Exercise requirements
Between the line containing "## 水平居中 - Horizontally" and the line containing "Remove from Campaign Sequence" lies a run of lines; give that run again exactly, with both of those lines, and nothing else from the entries below.

Supplied records
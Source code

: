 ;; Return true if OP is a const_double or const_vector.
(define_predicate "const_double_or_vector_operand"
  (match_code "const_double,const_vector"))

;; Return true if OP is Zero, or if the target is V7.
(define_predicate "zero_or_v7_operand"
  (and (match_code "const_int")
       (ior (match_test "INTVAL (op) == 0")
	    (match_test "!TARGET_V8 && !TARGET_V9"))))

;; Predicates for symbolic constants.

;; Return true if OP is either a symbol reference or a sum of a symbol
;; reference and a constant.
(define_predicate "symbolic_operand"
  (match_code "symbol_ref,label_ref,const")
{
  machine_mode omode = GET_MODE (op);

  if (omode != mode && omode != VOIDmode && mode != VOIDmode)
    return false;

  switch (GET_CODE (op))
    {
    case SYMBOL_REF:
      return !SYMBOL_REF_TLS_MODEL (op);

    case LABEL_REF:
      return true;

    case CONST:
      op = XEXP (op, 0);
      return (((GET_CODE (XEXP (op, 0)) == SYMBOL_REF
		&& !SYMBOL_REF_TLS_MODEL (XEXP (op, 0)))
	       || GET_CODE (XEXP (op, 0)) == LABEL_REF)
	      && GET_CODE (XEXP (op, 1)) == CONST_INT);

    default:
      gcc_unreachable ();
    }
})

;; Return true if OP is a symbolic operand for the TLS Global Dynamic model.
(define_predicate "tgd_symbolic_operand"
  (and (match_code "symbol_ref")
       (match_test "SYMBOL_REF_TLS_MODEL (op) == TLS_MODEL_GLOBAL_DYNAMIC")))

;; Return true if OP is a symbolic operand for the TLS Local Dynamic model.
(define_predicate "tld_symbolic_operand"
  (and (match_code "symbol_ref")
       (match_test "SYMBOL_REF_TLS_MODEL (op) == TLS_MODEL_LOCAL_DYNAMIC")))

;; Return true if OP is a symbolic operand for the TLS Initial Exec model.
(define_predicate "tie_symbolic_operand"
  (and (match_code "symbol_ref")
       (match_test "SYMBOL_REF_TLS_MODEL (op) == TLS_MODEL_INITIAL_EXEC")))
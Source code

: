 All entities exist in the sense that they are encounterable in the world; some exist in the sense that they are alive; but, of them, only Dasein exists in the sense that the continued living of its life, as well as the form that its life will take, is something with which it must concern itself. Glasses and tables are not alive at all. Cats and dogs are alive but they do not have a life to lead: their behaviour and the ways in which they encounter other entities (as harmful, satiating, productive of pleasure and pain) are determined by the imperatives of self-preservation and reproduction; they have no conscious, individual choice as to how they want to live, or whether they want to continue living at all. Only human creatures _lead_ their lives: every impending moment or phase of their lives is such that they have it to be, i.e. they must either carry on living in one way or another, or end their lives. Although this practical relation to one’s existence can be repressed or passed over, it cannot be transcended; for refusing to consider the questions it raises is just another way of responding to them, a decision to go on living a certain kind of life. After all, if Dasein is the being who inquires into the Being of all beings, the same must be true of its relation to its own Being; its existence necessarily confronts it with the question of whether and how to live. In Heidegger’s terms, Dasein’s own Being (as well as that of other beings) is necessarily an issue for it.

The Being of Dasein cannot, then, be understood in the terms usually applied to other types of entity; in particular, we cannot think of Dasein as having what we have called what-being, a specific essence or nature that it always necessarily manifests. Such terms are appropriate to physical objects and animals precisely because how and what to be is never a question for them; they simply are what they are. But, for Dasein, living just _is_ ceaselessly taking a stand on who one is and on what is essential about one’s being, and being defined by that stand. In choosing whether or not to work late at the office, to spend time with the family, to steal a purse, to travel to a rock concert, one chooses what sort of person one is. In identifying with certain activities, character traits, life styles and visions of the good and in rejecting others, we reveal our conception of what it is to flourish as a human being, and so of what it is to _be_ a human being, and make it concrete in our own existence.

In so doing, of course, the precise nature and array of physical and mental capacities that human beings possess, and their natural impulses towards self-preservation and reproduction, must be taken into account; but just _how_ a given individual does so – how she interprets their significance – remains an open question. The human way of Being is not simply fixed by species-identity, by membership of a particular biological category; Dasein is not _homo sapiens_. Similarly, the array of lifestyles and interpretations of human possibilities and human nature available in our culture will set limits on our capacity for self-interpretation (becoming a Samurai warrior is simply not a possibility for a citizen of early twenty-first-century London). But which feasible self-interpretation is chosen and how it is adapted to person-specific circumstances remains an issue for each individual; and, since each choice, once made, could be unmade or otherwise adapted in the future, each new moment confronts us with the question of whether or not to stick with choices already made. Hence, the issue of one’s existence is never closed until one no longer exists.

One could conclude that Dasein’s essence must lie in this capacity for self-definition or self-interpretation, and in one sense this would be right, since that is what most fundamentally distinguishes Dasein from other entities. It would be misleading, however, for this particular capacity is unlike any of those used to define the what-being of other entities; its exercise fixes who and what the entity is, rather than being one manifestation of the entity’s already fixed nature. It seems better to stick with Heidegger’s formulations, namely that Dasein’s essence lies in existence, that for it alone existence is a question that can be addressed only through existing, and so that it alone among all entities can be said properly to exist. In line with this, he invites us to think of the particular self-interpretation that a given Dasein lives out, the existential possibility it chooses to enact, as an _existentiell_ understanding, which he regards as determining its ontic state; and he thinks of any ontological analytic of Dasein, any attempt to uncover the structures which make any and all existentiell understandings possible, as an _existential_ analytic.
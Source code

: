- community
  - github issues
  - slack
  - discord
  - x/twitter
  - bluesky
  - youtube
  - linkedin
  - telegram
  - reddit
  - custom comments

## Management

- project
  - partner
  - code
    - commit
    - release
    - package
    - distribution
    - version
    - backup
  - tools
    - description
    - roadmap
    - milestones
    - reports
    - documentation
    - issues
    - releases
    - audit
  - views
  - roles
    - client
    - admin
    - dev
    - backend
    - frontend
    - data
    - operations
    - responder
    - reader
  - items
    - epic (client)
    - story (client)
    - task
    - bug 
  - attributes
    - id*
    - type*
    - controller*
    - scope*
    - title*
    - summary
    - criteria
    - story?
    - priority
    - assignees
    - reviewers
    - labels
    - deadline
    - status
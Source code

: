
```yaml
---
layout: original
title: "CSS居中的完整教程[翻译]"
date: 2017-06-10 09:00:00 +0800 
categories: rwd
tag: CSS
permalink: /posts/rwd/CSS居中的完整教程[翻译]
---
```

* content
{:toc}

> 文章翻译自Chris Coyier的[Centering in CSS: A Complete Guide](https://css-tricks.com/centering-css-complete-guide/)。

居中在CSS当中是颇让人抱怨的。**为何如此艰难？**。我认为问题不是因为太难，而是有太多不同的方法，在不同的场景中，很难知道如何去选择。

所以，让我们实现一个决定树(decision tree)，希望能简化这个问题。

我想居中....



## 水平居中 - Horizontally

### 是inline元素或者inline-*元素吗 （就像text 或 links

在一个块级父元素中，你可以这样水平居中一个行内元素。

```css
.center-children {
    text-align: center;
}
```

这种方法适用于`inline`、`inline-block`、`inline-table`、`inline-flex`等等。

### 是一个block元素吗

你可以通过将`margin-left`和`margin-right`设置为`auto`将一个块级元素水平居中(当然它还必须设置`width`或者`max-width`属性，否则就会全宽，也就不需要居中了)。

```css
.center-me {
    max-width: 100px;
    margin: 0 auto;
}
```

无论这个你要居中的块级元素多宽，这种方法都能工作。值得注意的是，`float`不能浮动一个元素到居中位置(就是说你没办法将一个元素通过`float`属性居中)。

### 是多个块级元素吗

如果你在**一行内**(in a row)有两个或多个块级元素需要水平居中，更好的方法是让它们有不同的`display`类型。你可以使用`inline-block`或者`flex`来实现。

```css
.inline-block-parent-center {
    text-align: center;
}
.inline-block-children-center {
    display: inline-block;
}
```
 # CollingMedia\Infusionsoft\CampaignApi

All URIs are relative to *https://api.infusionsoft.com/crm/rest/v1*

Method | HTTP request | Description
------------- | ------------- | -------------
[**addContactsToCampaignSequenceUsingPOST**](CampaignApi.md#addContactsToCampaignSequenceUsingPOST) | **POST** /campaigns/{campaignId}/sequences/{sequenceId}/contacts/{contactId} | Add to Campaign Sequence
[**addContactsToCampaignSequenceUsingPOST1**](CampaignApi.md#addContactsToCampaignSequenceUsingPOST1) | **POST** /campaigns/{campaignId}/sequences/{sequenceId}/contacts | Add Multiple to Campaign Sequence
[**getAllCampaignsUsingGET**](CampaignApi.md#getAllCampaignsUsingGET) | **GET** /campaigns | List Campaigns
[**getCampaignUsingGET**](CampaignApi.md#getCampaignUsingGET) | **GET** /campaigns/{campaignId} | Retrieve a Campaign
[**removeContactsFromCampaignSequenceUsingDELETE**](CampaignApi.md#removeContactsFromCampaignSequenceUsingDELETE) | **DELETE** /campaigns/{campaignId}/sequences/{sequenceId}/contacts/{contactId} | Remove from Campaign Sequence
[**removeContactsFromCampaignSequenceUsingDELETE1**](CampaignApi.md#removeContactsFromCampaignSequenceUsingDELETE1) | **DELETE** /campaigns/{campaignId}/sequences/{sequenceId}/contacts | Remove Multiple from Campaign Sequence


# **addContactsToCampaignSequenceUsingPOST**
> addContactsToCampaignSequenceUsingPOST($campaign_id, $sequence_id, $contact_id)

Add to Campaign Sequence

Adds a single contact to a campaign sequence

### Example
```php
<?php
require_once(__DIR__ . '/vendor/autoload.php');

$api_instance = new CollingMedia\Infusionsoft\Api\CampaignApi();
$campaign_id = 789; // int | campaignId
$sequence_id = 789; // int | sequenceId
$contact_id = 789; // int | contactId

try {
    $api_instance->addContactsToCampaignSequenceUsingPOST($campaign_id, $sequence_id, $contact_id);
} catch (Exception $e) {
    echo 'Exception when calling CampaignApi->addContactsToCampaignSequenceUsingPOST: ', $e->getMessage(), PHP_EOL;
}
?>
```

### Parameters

Written answer
## 水平居中 - Horizontally

### 是inline元素或者inline-*元素吗 （就像text 或 links

在一个块级父元素中，你可以这样水平居中一个行内元素。

```css
.center-children {
    text-align: center;
}
```

这种方法适用于`inline`、`inline-block`、`inline-table`、`inline-flex`等等。

### 是一个block元素吗

你可以通过将`margin-left`和`margin-right`设置为`auto`将一个块级元素水平居中(当然它还必须设置`width`或者`max-width`属性，否则就会全宽，也就不需要居中了)。

```css
.center-me {
    max-width: 100px;
    margin: 0 auto;
}
```

无论这个你要居中的块级元素多宽，这种方法都能工作。值得注意的是，`float`不能浮动一个元素到居中位置(就是说你没办法将一个元素通过`float`属性居中)。

### 是多个块级元素吗

如果你在**一行内**(in a row)有两个或多个块级元素需要水平居中，更好的方法是让它们有不同的`display`类型。你可以使用`inline-block`或者`flex`来实现。

```css
.inline-block-parent-center {
    text-align: center;
}
.inline-block-children-center {
    display: inline-block;
}
```
 # CollingMedia\Infusionsoft\CampaignApi

All URIs are relative to *https://api.infusionsoft.com/crm/rest/v1*

Method | HTTP request | Description
------------- | ------------- | -------------
[**addContactsToCampaignSequenceUsingPOST**](CampaignApi.md#addContactsToCampaignSequenceUsingPOST) | **POST** /campaigns/{campaignId}/sequences/{sequenceId}/contacts/{contactId} | Add to Campaign Sequence
[**addContactsToCampaignSequenceUsingPOST1**](CampaignApi.md#addContactsToCampaignSequenceUsingPOST1) | **POST** /campaigns/{campaignId}/sequences/{sequenceId}/contacts | Add Multiple to Campaign Sequence
[**getAllCampaignsUsingGET**](CampaignApi.md#getAllCampaignsUsingGET) | **GET** /campaigns | List Campaigns
[**getCampaignUsingGET**](CampaignApi.md#getCampaignUsingGET) | **GET** /campaigns/{campaignId} | Retrieve a Campaign
[**removeContactsFromCampaignSequenceUsingDELETE**](CampaignApi.md#removeContactsFromCampaignSequenceUsingDELETE) | **DELETE** /campaigns/{campaignId}/sequences/{sequenceId}/contacts/{contactId} | Remove from Campaign Sequence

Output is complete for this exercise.